The idiomatic way is to implement the functionality in operator+= and then use that to implement operator+. Assume for starters than your operator+= is correctly implemented, then operator+ is trivially implementable as a free function:

MyString operator+( MyString lhs, MyString const & rhs ) {
   lhs += rhs;
   return lhs;
}

Note: The first argument is passed by value, so that it is a copy of the original that we can modify through operator+=. There are some other tips you might find useful here.

Now back to implementing operator+=, the first thing that you should understand is what the operations that you need to perform are: you need to allocate a longer buffer, copy from the old buffer, append the rhs string, swap the old buffer and the new (which contains the result) and free the old buffer. The order of the operations is important, if you release the old contents before copying (as you are doing) then you can no longer copy from that.

// Rough approach
MyString& operator+=( MyString const & rhs ) {
   char * new_buffer = new char[ Size + rhs.size + 1];       // [1]
   std::copy_n( String, Size, new_buffer );
   std::copy_n( rhs.String, rhs.Size + 1, new_buffer+Size ); // [2]
   swap(String, new_buffer);                                 // [3]
   Size = Size + rhs.Size;
   delete [] new_buffer;
   return *this;
}

[1]: Allocate the new buffer and copy to it. Note that in this particular case the code is correct because none of the rest of the instructions in the function can throw an exception. If that was not the case, the new buffer should be managed through RAII to ensure at least the minimal exception safety.

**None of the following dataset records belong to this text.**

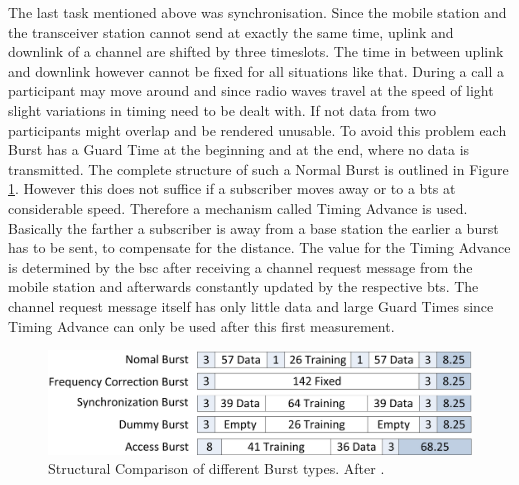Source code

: The last task mentioned above was synchronisation.
Since the mobile station and the transceiver station cannot send at exactly the same time, uplink and downlink of a channel are shifted by three timeslots.
The time in between uplink and downlink however cannot be fixed for all situations like that.
During a call a participant may move around and since radio waves travel at the speed of light slight variations in timing need to be dealt with.
If not data from two participants might overlap and be rendered unusable.
To avoid this problem each Burst has a Guard Time at the beginning and at the end, where no data is transmitted.
The complete structure of such a Normal Burst is outlined in Figure \ref{fig:burst_types}.
However this does not suffice if a subscriber moves away or to a \gls{bts} at considerable speed.
Therefore a mechanism called Timing Advance is used.
Basically the farther a subscriber is away from a base station the earlier a burst has to be sent, to compensate for the distance.
The value for the Timing Advance is determined by the \gls{bsc} after receiving a channel request message from the mobile station and afterwards constantly updated by the respective \gls{bts}.
The channel request message itself has only little data and large Guard Times since Timing Advance can only be used after this first measurement.

\begin{figure}
	\centering
	\includegraphics{../Images/Bursts}
	\caption{Structural Comparison of different Burst types. After \cite{GSM2009}.}
	\label{fig:burst_types}
\end{figure}

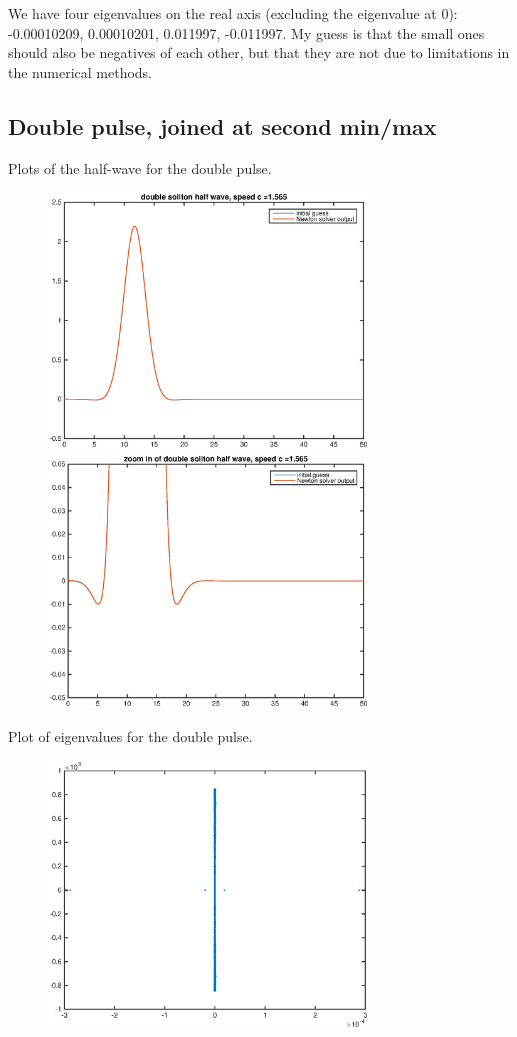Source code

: \documentclass[12pt]{article}
\begin{document}
We have four eigenvalues on the real axis (excluding the eigenvalue at 0): -0.00010209, 0.00010201, 0.011997, -0.011997. My guess is that the small ones should also be negatives of each other, but that they are not due to limitations in the numerical methods.

\subsection*{Double pulse, joined at second min/max}
Plots of the half-wave for the double pulse.
	\begin{figure}[H]
	\includegraphics[width=8.5cm]{D2_fd50_half.eps}
	\includegraphics[width=8.5cm]{D2_fd50_half_zoom.eps}
	\end{figure}

Plot of eigenvalues for the double pulse.
	\begin{figure}[H]
	\includegraphics[width=8.5cm]{D2_fd50_val.eps}
	\end{figure}
\end{document}
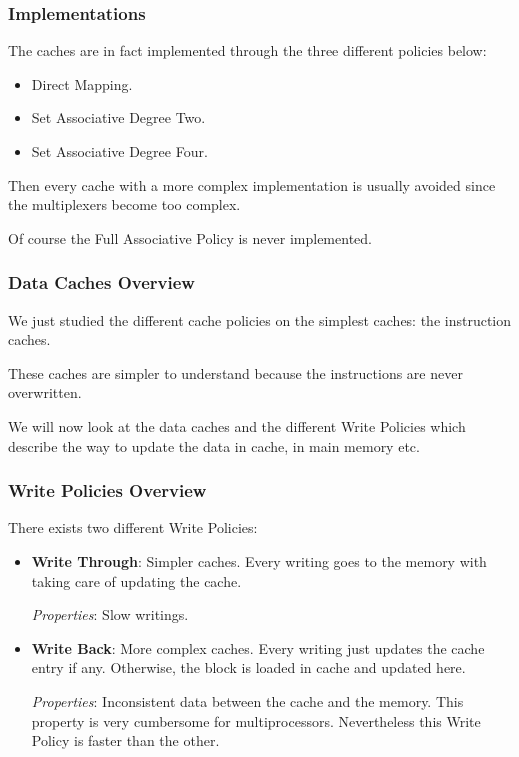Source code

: 
\begin{frame}
  \frametitle{Implementations}

  The caches are in fact implemented through the three different policies
  below:

  \begin{itemize}
    \item
      Direct Mapping.
    \item
      Set Associative Degree Two.
    \item
      Set Associative Degree Four.
  \end{itemize}

  Then every cache with a more complex implementation is usually avoided
  since the multiplexers become too complex.

  \-

  Of course the Full Associative Policy is never implemented.
\end{frame}


\begin{frame}
  \frametitle{Data Caches Overview}

  We just studied the different cache policies on the simplest caches:
  the instruction caches.

  \-

  These caches are simpler to understand because the instructions are
  never overwritten.

  \-

  We will now look at the data caches and the different Write Policies
  which describe the way to update the data in cache, in main memory etc.
\end{frame}


\begin{frame}
  \frametitle{Write Policies Overview}

  There exists two different Write Policies:

  \begin{itemize}
    \item
      \textbf{Write Through}: Simpler caches. Every writing goes to the
      memory with taking care of updating the cache.

      \textit{Properties}: Slow writings.
    \item
      \textbf{Write Back}: More complex caches. Every writing just updates
      the cache entry if any. Otherwise, the block is loaded in cache
      and updated here.

      \textit{Properties}: Inconsistent data between the cache and the memory.
      This property is very cumbersome for multiprocessors. Nevertheless this
      Write Policy is faster than the other.
  \end{itemize}
\end{frame}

[2]: Assumes that as an invariant of the type MyString there is always a null terminator. The Size+1 in the count argument will copy all elements and the null terminator.

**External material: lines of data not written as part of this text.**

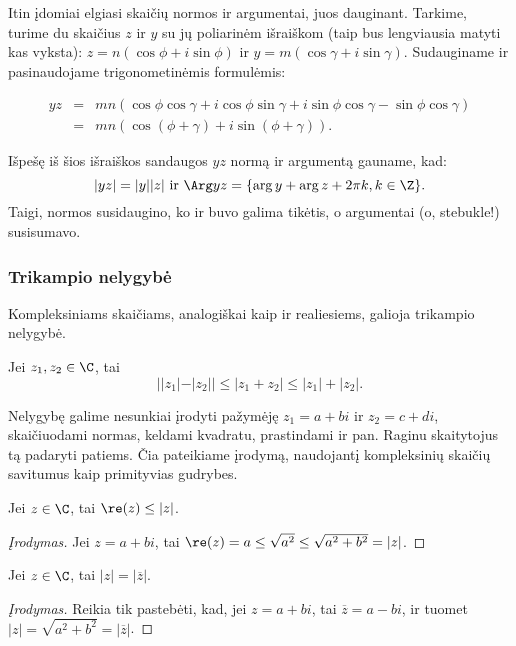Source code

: Itin įdomiai elgiasi skaičių normos ir argumentai, juos dauginant. Tarkime, turime du skaičius $z$ ir $y$ su jų poliarinėm išraiškom (taip bus lengviausia matyti kas vyksta): $z=n(\cos\phi+i\sin\phi)$ ir $y=m(\cos\gamma +i\sin\gamma)$. Sudauginame ir pasinaudojame trigonometinėmis formulėmis:

\begin{eqnarray*}
yz&=&mn(\cos\phi\cos\gamma+i\cos\phi\sin\gamma+i\sin\phi\cos\gamma-\sin\phi\cos\gamma)\\
&=&mn(\cos(\phi+\gamma)+i\sin(\phi+\gamma)).
\end{eqnarray*}

Išpešę iš šios išraiškos sandaugos $yz$ normą ir argumentą gauname, kad: $$|yz|=|y||z|\text{ ir } \Arg yz=\{ \arg y+\arg z+2\pi k, k\in\Z\}.$$ Taigi, normos susidaugino, ko ir buvo galima tikėtis, o argumentai (o, stebukle!) susisumavo.  

\subsubsection{Trikampio nelygybė}

Kompleksiniams skaičiams, analogiškai kaip ir realiesiems, galioja trikampio nelygybė.
\begin{thm} Jei $z_1,z_2\in\C$, tai
$$||z_1|-|z_2||\leq |z_1+z_2|\leq |z_1|+|z_2|.$$
\end{thm}

Nelygybę galime nesunkiai įrodyti pažymėję $z_1=a+bi$ ir $z_2=c+di$, skaičiuodami normas, keldami kvadratu, prastindami ir pan. Raginu skaitytojus tą padaryti patiems. Čia pateikiame įrodymą, naudojantį kompleksinių skaičių savitumus kaip primityvias gudrybes.

\begin{teig}
Jei $z\in\C$, tai $\re(z)\leq |z|$.
\end{teig}

\begin{proof}[Įrodymas]
Jei $z=a+bi$, tai $\re(z)=a\leq \sqrt{a^2}\leq \sqrt{a^2+b^2}=|z|$.
\end{proof}

\begin{teig}
Jei $z\in\C$, tai $|z|=|\overline{z}|$.
\end{teig}

\begin{proof}[Įrodymas]
Reikia tik pastebėti, kad, jei $z=a+bi$, tai $\overline{z}=a-bi$, ir tuomet $|z|=\sqrt{a^2+b^2}=|\overline{z}|$.
\end{proof}

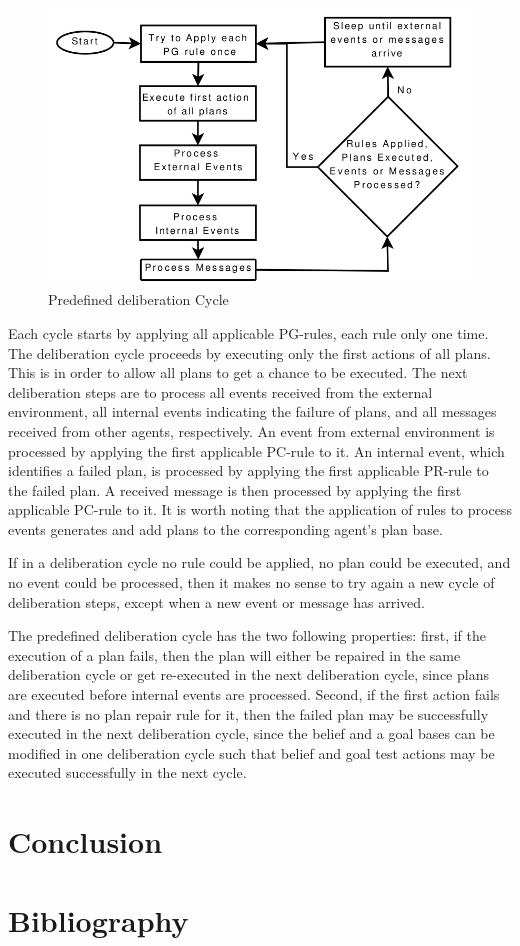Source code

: \documentclass[a4paper]{article}
\begin{document}
\begin{figure}[htp]
\centering
\includegraphics[keepaspectratio,scale=0.35]{fig/rcycle.png}
\caption{Predefined deliberation Cycle}
\label{fig:deliberation_cycle}
\end{figure}
 
Each cycle starts by applying all applicable PG-rules, each rule only one time. The deliberation cycle proceeds by executing only the first actions of all plans. This is in order to allow all plans to get a chance to be executed. The next deliberation steps are to
process all events received from the external environment, all internal events indicating the failure of plans, and all messages received from other agents, respectively. An event from external environment is processed by applying the first applicable PC-rule to it. An internal event, which identifies a failed plan, is processed by applying the first applicable PR-rule to the failed plan. A received message is then processed by applying the first applicable PC-rule to it. It is worth noting that the application of rules
to process events generates and add plans to the corresponding agent’s plan base.

If in a deliberation cycle no rule could be applied, no plan could be executed, and no event could be processed, then it makes no sense to try again a new cycle of deliberation steps, except when a new event or message has arrived.

The predefined deliberation cycle has the two following properties: first, if the execution of a plan fails, then the plan will either be repaired in the same deliberation cycle or get re-executed in the next deliberation cycle, since plans are executed before internal events are processed. Second, if the first action fails and there is no plan repair rule for it, then the failed plan may be successfully executed in the next deliberation cycle, since the belief and a goal bases can be modified in one deliberation cycle such that belief and goal test actions may be executed successfully in the next cycle.


\section{Conclusion} %


\section{Bibliography}
\nocite{*}


\end{document}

[3]: At this point all the operations have been performed, we can exchange the old and new buffers, update the size and release new_buffer (that actually refers to the old buffer)

First, usually you return a new object from operator+, because the expectation is that calling + on an object does not change the object itself.

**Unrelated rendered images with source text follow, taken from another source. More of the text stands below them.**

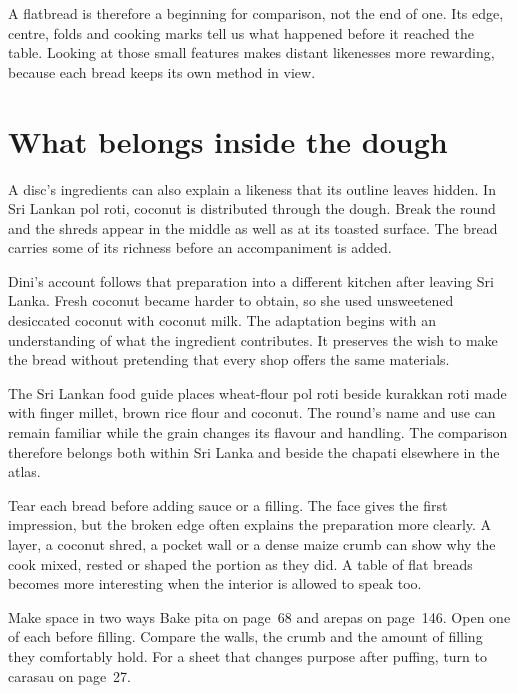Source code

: A flatbread is therefore a beginning for comparison, not the end of one. Its edge, centre, folds and cooking marks tell us what happened before it reached the table. Looking at those small features makes distant likenesses more rewarding, because each bread keeps its own method in view.

\section{What belongs inside the dough}
A disc's ingredients can also explain a likeness that its outline leaves hidden. In Sri Lankan pol roti, coconut is distributed through the dough. Break the round and the shreds appear in the middle as well as at its toasted surface. The bread carries some of its richness before an accompaniment is added.\citep{roshanipol06}

Dini's account follows that preparation into a different kitchen after leaving Sri Lanka. Fresh coconut became harder to obtain, so she used unsweetened desiccated coconut with coconut milk. The adaptation begins with an understanding of what the ingredient contributes. It preserves the wish to make the bread without pretending that every shop offers the same materials.\citep{dinipol06}

The Sri Lankan food guide places wheat-flour pol roti beside kurakkan roti made with finger millet, brown rice flour and coconut. The round's name and use can remain familiar while the grain changes its flavour and handling. The comparison therefore belongs both within Sri Lanka and beside the chapati elsewhere in the atlas.\citep{srilankafoods06}

Tear each bread before adding sauce or a filling. The face gives the first impression, but the broken edge often explains the preparation more clearly. A layer, a coconut shred, a pocket wall or a dense maize crumb can show why the cook mixed, rested or shaped the portion as they did. A table of flat breads becomes more interesting when the interior is allowed to speak too.

\begin{breadnote}{Make space in two ways}
Bake pita on page~68 and arepas on page~146. Open one of each before filling. Compare the walls, the crumb and the amount of filling they comfortably hold. For a sheet that changes purpose after puffing, turn to carasau on page~27.
\end{breadnote}
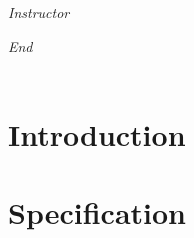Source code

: \documentclass[12pt, oneside]{book}
\begin{document}
\begin{titlepage}
\begin{center}
\begin{large}
            \vspace*{1\baselineskip}

            \textit{Instructor} \\[1ex] %
            \professor

            \vspace*{1\baselineskip}

            \textit{End}\\[1ex]
            {\scshape  \customenddate} \\[0.3\baselineskip] %

            \thispagestyle{empty}

        \end{large}
    \end{center}
\end{titlepage}
\pagebreak






\thispagestyle{plain}
\begin{spacing}{1} %
    \renewcommand{\contentsname}{\Large\textbf{Table of Contents}} %
    \tableofcontents
\end{spacing}



\chapter{Introduction} \label{Intro}
\vspace*{-0.25in}


\chapter{Specification} \label{Specification}
\vspace*{-0.25in}

\end{document}

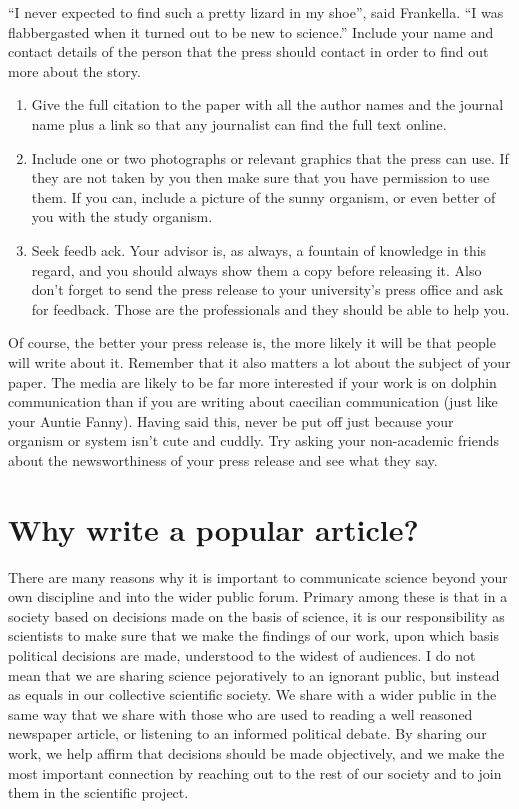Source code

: \documentclass[
]{krantz}
\providecommand{\tightlist}{%
  \setlength{\itemsep}{0pt}\setlength{\parskip}{0pt}}
\renewenvironment{quote}{\begin{VF}}{\end{VF}}
\begin{document}
\begin{quote}
``I never expected to find such a pretty lizard in my shoe'', said Frankella. ``I was flabbergasted when it turned out to be new to science.''
Include your name and contact details of the person that the press should contact in order to find out more about the story.
\end{quote}

\begin{enumerate}
\def\labelenumi{\arabic{enumi}.}
\setcounter{enumi}{7}
\tightlist
\item
  Give the full citation to the paper with all the author names and the journal name plus a link so that any journalist can find the full text online.
\item
  Include one or two photographs or relevant graphics that the press can use. If they are not taken by you then make sure that you have permission to use them. If you can, include a picture of the sunny organism, or even better of you with the study organism.
\item
  Seek feedb ack. Your advisor is, as always, a fountain of knowledge in this regard, and you should always show them a copy before releasing it. Also don't forget to send the press release to your university's press office and ask for feedback. Those are the professionals and they should be able to help you.
\end{enumerate}

Of course, the better your press release is, the more likely it will be that people will write about it. Remember that it also matters a lot about the subject of your paper. The media are likely to be far more interested if your work is on dolphin communication than if you are writing about caecilian communication (just like your Auntie Fanny). Having said this, never be put off just because your organism or system isn't cute and cuddly. Try asking your non-academic friends about the newsworthiness of your press release and see what they say.

\hypertarget{populararticle}{%
\chapter{Why write a popular article?}\label{populararticle}}

There are many reasons why it is important to communicate science beyond your own discipline and into the wider public forum. Primary among these is that in a society based on decisions made on the basis of science, it is our responsibility as scientists to make sure that we make the findings of our work, upon which basis political decisions are made, understood to the widest of audiences. I do not mean that we are sharing science pejoratively to an ignorant public, but instead as equals in our collective scientific society. We share with a wider public in the same way that we share with those who are used to reading a well reasoned newspaper article, or listening to an informed political debate. By sharing our work, we help affirm that decisions should be made objectively, and we make the most important connection by reaching out to the rest of our society and to join them in the scientific project.
\end{document}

MyString MyString::operator+ (const MyString& rhs)  
{  
  // ...

  return MyString(...);  

} 

Note the missing reference (&) from the return type: you are returning the new object by-copy, not by-reference.

Second, if you delete the String at the beginning, you will not be able to copy its contents. Consider this for operator+:

char* tmp = new char[Size + rhs.Size + 1]; // +1 for the terminating '\0'      
for(int i = 0; i < Size ; i++)      
{
  // copy the contents of current object buffer, char-by-char
  tmp[i] = String[i]; 
}
for(int i = 0; i < rhs.Size+1; i++) // +1 to copy the terminating '\0' as well
{      
  // copy the contents of other object buffer, char-by-char
  tmp[i+Size] = rhs.String[i]; 
}
MyString result;
delete[] result.String;
result.String = tmp;
result.Size = Size+rhs.Size;      

return result;

operator+= is a bit more tricky, because you need to manipulate the current object's buffer:

char* tmp = new char[Size + rhs.Size + 1]; // +1 for the terminating '\0'      
for(int i = 0; i < Size ; i++)      
{      
  tmp[i] = String[i]; 
}
for(int i = 0; i < rhs.Size+1; i++) // +1 to copy the terminating '\0' as well
{      
  tmp[i+Size] = rhs.String[i]; 
}
delete[] String;
String = tmp;
Size += rhs.Size;      

return *this;

Update: I assume you also call delete[] in the class destructor -- which you should. It is also not hard to imagine, you will want to perform assingment from one MyString object to another. This will lead to cosider the rule of three: If you need any one of desgtructor, copy-constructor or assignment operator, you most likely need all three.